• _What you have to do_
Skip the pictures and return every entry exactly as written.

[Data extracted from a collection]
====================

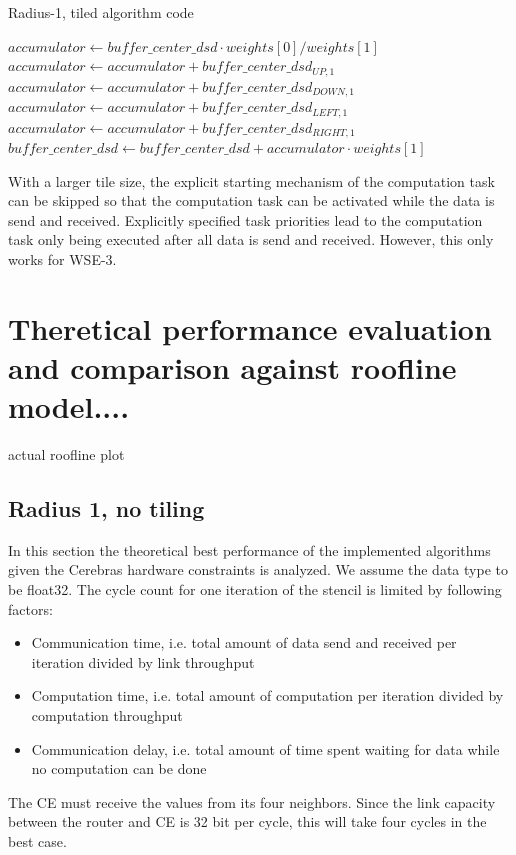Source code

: \documentclass{article}
\begin{document}
\begin{algorithm}
    \caption{Radius-1, tiled algorithm code}
    \begin{algorithmic}[1]
        \State $accumulator \gets buffer\_center\_dsd \cdot weights[0]/weights[1]$
        \State $accumulator \gets accumulator + buffer\_center\_dsd_{UP,1}$
        \State $accumulator \gets accumulator + buffer\_center\_dsd_{DOWN,1}$
        \State $accumulator \gets accumulator + buffer\_center\_dsd_{LEFT,1}$
        \State $accumulator \gets accumulator + buffer\_center\_dsd_{RIGHT,1}$
        \State $buffer\_center\_dsd \gets buffer\_center\_dsd + accumulator \cdot weights[1]$
    \end{algorithmic}
\end{algorithm}

With a larger tile size, the explicit starting mechanism of the computation task can be skipped so that the computation task can be activated while the data is send and received. Explicitly specified task priorities lead to the computation task only being executed after all data is send and received. However, this only works for WSE-3.

\section{Theretical performance evaluation and comparison against roofline model....}
actual roofline plot
\subsection{Radius 1, no tiling}
In this section the theoretical best performance of the implemented algorithms given the Cerebras hardware constraints is analyzed.
We assume the data type to be float32.
The cycle count for one iteration of the stencil is limited by following factors:
\begin{itemize}
    \item Communication time, i.e. total amount of data send and received per iteration divided by link throughput
    \item Computation time, i.e. total amount of computation per iteration divided by computation throughput
    \item Communication delay, i.e. total amount of time spent waiting for data while no computation can be done
\end{itemize}
The CE must receive the values from its four neighbors. Since the link capacity between the router and CE is 32 bit per cycle, this will take four cycles in the best case.
\end{document}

====================

• _Written reply_
Source code

: \documentclass{article}
\begin{document}
\begin{algorithm}
    \caption{Radius-1, tiled algorithm code}
    \begin{algorithmic}[1]
        \State $accumulator \gets buffer\_center\_dsd \cdot weights[0]/weights[1]$
        \State $accumulator \gets accumulator + buffer\_center\_dsd_{UP,1}$
        \State $accumulator \gets accumulator + buffer\_center\_dsd_{DOWN,1}$
        \State $accumulator \gets accumulator + buffer\_center\_dsd_{LEFT,1}$
        \State $accumulator \gets accumulator + buffer\_center\_dsd_{RIGHT,1}$
        \State $buffer\_center\_dsd \gets buffer\_center\_dsd + accumulator \cdot weights[1]$
    \end{algorithmic}
\end{algorithm}

With a larger tile size, the explicit starting mechanism of the computation task can be skipped so that the computation task can be activated while the data is send and received. Explicitly specified task priorities lead to the computation task only being executed after all data is send and received. However, this only works for WSE-3.

\section{Theretical performance evaluation and comparison against roofline model....}
actual roofline plot
\subsection{Radius 1, no tiling}
In this section the theoretical best performance of the implemented algorithms given the Cerebras hardware constraints is analyzed.
We assume the data type to be float32.
The cycle count for one iteration of the stencil is limited by following factors:
\begin{itemize}
    \item Communication time, i.e. total amount of data send and received per iteration divided by link throughput
    \item Computation time, i.e. total amount of computation per iteration divided by computation throughput
    \item Communication delay, i.e. total amount of time spent waiting for data while no computation can be done
\end{itemize}
The CE must receive the values from its four neighbors. Since the link capacity between the router and CE is 32 bit per cycle, this will take four cycles in the best case.
\end{document}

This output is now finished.